When we first visited our home downtown, I remember, quite vividly, having to look up at it. Not only did FEMA place it as zone X on the flood map—”protected by levee;” it said—our home sits on a natural bluff that rises to a comforting 55 feet above sea level. It rests on a retaining wall-sealed embankment, which gives us another six feet or so. In addition, it’s also placed atop three-foot piers. If we flood, the whole of Baton Rouge is under. The water won’t come to us first. We’ve taken the high ground.

We’d lived on the bluff before, during that flood in 2016. When the cell towers went down and we couldn’t communicate with our families, the bluff, like an island, became our staging ground. We gathered cleaning supplies from our apartment and I made as much food as I could fit in our only ice chest, to bring to the family members stranded by the flooding. We tried to drive to our childhood home—it normally would’ve taken us 20 minutes. But each bridge we came to was washed out. We drove north, trying every bridge along the way, picking our way around flooded streets until, three hours later, we made it to his parent’s house.
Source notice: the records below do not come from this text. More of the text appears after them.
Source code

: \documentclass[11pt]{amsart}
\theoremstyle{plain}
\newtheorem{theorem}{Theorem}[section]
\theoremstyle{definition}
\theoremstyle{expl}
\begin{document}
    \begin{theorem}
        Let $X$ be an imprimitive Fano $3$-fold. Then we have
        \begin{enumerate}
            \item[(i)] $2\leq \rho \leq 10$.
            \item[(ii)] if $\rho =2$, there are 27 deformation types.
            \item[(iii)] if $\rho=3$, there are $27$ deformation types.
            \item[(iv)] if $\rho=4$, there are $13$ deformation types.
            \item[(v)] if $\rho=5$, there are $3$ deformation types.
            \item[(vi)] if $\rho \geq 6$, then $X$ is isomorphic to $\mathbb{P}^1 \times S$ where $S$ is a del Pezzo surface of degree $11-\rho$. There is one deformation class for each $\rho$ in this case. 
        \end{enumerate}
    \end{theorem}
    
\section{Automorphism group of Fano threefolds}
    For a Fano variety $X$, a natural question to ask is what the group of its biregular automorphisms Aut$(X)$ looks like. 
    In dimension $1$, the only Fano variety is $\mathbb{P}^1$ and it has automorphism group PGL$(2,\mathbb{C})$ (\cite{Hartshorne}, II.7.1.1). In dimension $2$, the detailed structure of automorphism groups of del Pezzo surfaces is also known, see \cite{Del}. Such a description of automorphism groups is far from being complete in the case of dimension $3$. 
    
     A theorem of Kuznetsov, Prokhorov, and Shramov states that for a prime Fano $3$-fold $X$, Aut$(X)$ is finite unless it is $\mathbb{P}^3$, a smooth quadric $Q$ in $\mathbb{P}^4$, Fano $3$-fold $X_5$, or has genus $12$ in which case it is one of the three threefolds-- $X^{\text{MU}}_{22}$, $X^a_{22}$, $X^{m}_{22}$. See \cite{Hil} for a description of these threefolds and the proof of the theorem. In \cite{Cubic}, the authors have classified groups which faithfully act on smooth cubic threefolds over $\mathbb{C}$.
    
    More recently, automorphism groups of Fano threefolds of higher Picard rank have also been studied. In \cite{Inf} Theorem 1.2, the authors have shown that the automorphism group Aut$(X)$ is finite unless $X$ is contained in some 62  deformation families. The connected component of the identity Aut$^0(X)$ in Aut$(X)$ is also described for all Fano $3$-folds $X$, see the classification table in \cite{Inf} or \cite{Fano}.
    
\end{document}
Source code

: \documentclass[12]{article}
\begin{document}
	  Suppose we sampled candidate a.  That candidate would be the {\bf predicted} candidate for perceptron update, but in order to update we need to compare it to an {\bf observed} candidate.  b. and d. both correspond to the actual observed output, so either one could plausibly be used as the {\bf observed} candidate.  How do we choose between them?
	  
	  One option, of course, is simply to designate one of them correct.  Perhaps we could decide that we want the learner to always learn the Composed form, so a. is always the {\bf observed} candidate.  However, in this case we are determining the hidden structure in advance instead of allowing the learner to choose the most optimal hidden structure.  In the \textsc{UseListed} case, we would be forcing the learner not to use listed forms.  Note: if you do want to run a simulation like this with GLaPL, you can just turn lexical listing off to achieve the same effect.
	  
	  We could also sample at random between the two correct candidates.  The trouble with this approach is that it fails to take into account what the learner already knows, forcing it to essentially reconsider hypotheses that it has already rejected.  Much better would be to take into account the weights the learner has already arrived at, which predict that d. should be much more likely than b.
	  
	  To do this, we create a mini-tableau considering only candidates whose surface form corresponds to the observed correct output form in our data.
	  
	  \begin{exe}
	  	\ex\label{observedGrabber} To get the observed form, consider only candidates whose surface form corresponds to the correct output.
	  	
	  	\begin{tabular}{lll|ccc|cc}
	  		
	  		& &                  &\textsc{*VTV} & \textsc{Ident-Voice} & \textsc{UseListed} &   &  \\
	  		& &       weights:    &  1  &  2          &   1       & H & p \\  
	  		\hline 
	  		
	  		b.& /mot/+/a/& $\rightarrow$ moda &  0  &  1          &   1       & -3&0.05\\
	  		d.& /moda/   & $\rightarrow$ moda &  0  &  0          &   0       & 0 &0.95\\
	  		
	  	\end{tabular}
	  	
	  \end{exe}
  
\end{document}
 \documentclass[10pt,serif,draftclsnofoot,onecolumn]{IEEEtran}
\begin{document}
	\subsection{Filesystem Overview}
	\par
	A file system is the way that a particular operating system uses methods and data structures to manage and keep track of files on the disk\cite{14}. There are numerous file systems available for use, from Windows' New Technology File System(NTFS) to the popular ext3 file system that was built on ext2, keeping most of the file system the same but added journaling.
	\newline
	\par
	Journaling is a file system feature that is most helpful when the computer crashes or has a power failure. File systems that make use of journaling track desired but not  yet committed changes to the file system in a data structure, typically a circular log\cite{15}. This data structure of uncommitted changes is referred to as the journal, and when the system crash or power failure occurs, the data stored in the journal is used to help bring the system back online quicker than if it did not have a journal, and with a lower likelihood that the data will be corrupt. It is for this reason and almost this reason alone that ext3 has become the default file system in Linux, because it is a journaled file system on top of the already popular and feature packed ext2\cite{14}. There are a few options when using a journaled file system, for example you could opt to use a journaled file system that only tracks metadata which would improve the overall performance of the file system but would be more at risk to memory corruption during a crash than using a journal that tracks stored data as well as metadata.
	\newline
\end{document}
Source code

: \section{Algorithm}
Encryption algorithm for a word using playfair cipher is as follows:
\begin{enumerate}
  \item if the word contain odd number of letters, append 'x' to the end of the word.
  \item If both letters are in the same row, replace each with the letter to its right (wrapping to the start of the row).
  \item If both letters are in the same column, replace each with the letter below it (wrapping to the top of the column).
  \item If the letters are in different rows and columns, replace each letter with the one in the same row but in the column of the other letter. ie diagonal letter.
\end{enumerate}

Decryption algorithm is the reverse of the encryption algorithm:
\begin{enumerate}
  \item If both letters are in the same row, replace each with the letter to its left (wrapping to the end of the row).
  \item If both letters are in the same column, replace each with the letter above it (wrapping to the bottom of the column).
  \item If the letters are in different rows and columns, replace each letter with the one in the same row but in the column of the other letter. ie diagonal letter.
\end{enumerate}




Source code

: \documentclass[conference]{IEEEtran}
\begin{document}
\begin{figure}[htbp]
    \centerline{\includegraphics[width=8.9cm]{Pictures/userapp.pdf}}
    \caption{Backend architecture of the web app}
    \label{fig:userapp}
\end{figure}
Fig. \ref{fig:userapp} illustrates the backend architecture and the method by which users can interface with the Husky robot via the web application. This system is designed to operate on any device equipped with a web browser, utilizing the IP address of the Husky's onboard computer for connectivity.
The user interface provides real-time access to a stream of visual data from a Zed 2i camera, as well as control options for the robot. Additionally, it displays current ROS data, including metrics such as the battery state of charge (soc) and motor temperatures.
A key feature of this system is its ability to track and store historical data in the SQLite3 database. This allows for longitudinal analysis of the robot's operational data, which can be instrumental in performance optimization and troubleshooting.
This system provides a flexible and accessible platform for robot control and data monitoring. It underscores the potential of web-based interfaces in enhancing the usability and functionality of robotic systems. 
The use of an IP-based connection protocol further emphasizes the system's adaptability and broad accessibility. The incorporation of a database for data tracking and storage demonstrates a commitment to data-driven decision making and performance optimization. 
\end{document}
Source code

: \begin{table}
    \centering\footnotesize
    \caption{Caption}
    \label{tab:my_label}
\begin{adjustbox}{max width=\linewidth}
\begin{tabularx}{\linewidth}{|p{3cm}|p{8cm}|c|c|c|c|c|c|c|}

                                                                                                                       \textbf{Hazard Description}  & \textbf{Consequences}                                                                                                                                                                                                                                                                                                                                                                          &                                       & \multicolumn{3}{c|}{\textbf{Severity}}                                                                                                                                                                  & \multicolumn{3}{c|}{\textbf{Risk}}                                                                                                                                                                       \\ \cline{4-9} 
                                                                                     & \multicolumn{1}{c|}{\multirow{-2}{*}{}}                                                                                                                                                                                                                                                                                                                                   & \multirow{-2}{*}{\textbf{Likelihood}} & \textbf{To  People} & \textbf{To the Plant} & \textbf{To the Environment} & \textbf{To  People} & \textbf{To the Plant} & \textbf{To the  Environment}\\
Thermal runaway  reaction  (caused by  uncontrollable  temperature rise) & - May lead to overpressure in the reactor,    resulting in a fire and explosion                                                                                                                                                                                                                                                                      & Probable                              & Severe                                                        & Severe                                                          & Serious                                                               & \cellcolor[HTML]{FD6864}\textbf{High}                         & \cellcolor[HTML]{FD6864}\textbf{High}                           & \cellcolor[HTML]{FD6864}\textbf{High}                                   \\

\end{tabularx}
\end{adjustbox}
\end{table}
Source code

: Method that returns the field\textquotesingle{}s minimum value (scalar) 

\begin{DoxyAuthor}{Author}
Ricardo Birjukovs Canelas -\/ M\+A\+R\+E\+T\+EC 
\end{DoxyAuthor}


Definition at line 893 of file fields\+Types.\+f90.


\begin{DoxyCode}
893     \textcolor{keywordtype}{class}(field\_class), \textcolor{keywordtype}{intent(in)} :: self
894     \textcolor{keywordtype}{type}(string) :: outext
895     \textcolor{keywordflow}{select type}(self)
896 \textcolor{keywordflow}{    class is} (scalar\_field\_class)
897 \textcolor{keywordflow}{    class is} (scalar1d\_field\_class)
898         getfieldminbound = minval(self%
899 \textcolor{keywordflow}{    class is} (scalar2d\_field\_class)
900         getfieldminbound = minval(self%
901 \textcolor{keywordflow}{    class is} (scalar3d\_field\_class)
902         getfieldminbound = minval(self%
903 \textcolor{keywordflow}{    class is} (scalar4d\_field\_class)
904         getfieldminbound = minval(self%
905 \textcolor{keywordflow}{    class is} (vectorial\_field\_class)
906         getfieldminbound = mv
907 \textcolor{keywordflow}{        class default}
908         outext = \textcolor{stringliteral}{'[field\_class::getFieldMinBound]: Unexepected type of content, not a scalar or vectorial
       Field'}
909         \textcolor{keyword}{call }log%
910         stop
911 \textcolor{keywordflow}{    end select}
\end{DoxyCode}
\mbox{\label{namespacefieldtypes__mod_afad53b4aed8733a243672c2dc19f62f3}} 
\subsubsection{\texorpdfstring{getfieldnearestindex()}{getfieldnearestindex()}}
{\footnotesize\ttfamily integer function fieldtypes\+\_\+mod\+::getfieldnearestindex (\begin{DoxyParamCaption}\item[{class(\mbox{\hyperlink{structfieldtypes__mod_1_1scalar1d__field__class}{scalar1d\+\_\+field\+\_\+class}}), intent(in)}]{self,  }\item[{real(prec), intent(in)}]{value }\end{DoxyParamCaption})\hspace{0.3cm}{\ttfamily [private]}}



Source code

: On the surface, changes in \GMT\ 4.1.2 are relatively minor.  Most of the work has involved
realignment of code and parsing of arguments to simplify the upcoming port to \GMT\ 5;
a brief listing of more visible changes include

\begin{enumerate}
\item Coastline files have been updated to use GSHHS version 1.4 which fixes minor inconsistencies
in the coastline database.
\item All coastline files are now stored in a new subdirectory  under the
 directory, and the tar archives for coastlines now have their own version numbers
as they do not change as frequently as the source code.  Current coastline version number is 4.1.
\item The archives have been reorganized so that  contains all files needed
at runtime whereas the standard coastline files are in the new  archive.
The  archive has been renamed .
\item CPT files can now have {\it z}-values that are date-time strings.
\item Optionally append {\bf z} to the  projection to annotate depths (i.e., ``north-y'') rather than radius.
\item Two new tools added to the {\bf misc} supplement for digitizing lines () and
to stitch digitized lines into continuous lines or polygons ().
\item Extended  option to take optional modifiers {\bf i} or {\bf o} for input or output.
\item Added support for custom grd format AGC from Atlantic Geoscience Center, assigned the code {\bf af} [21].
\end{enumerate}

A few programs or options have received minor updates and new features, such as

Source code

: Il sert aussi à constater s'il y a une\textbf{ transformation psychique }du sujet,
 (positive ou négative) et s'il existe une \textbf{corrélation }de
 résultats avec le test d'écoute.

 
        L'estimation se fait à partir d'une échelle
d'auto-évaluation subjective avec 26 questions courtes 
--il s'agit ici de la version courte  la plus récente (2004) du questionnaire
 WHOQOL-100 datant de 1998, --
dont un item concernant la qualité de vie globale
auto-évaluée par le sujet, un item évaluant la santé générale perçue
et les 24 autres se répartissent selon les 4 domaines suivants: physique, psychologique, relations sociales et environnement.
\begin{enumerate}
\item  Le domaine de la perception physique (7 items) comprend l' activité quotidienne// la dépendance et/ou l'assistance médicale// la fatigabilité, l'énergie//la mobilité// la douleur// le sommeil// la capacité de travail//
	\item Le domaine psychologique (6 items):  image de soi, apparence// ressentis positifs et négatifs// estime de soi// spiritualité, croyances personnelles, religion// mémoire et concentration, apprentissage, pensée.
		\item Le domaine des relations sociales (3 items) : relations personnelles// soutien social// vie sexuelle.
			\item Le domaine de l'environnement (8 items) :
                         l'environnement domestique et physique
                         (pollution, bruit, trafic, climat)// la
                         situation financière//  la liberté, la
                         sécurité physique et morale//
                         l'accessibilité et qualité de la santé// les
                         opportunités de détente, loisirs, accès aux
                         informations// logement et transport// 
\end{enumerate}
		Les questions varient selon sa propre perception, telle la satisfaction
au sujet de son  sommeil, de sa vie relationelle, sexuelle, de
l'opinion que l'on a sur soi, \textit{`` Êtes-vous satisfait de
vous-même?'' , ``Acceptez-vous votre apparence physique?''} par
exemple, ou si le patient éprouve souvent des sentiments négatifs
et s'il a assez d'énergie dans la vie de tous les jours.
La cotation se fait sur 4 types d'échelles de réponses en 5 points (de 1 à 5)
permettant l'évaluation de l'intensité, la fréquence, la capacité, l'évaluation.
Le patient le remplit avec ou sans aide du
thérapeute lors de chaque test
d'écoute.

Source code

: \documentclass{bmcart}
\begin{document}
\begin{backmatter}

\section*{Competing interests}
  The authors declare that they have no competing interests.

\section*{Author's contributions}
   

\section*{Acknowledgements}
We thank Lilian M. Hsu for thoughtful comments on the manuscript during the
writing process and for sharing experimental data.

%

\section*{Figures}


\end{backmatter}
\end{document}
We’d passed boats floating in people’s front yards, trucks overturned in ditches, homes with furniture floating out their doors, and water, always more water, running through it all.

With all the recent data pointing to irreversible climate change happening within the next 20 years, I know that we will see more severe storms and “unprecedented” flooding in the years to come. But to be clear: none of it is unprecedented. We know it’s coming. We’ve known for decades.

The river will rise. And rise. And rise.

Waves lap over the steps at the Mississippi Riverfront in Baton Rouge, LA.

Waves lap over the steps at the Mississippi Riverfront in Baton Rouge, LA.